QI
QI

QI

Stephen Fry is the quiz master, Alan Davies is the fool, and a variety of other celebrities subject themselves to the harsh glare of the Truth as they answer such questions as "Are kilts Scottish?" and "Was Lenin Russian?" (the answers being no and no, as it happens). Welcome to the world of QI, which is more than quite interesting.

The uninteresting creator

QI is the quizzical creation of John Lloyd, one of the most successful comedy producers of the past few decades. He's won 10 BAFTAs (you'd think one, or two, or three would have been enough) and worked on such landmark programmes as Not the Nine O'Clock News, Spitting Image and Blackadder.
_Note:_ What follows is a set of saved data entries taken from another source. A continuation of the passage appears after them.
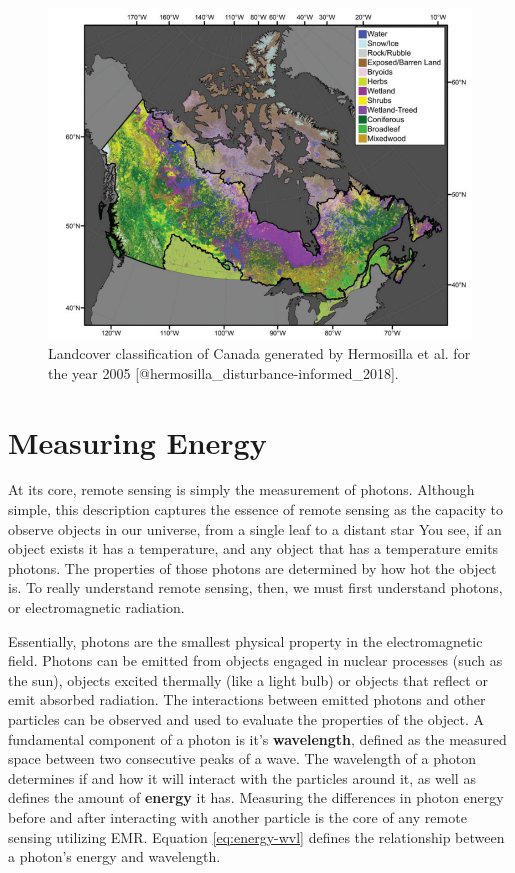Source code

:\documentclass[
]{book}
\begin{document}
\begin{figure}
\includegraphics[width=10.64in]{images/11-hermosilla-canada-landcover} \caption{Landcover classification of Canada generated by Hermosilla et al. for the year 2005 [@hermosilla_disturbance-informed_2018].}\label{fig:11-hermosilla-canada-landcover}
\end{figure}

\section{Measuring Energy}\label{measuring-energy}

At its core, remote sensing is simply the measurement of photons. Although simple, this description captures the essence of remote sensing as the capacity to observe objects in our universe, from a single leaf to a distant star You see, if an object exists it has a temperature, and any object that has a temperature emits photons. The properties of those photons are determined by how hot the object is. To really understand remote sensing, then, we must first understand photons, or electromagnetic radiation.

Essentially, photons are the smallest physical property in the electromagnetic field. Photons can be emitted from objects engaged in nuclear processes (such as the sun), objects excited thermally (like a light bulb) or objects that reflect or emit absorbed radiation. The interactions between emitted photons and other particles can be observed and used to evaluate the properties of the object. A fundamental component of a photon is it's \textbf{wavelength}, defined as the measured space between two consecutive peaks of a wave. The wavelength of a photon determines if and how it will interact with the particles around it, as well as defines the amount of \textbf{energy} it has. Measuring the differences in photon energy before and after interacting with another particle is the core of any remote sensing utilizing EMR. Equation \eqref{eq:energy-wvl} defines the relationship between a photon's energy and wavelength.
\end{document}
And why? Because he was a total workaholic during the 1980s, toiling away for around 90 hours a week and getting by on four hours sleep a night. By the early 90s he was two-homes rich, but at a crossroads.

"It suddenly occurred to me that I was a very uninteresting person," he remembers. "I had said what I had come to say, and I didn't have anything to say any more."

Better than sex

The moment of truth caused Lloyd to stop working on any long projects for more than a decade - apart from directing some Barclaycard commercials with Rowan Atkinson (the ones which inspired the Johnny English movie).

Instead, he spent all his time reading. And, "the more I read, the more I was surprised that none of what I was reading ever seemed to reach the public's gaze."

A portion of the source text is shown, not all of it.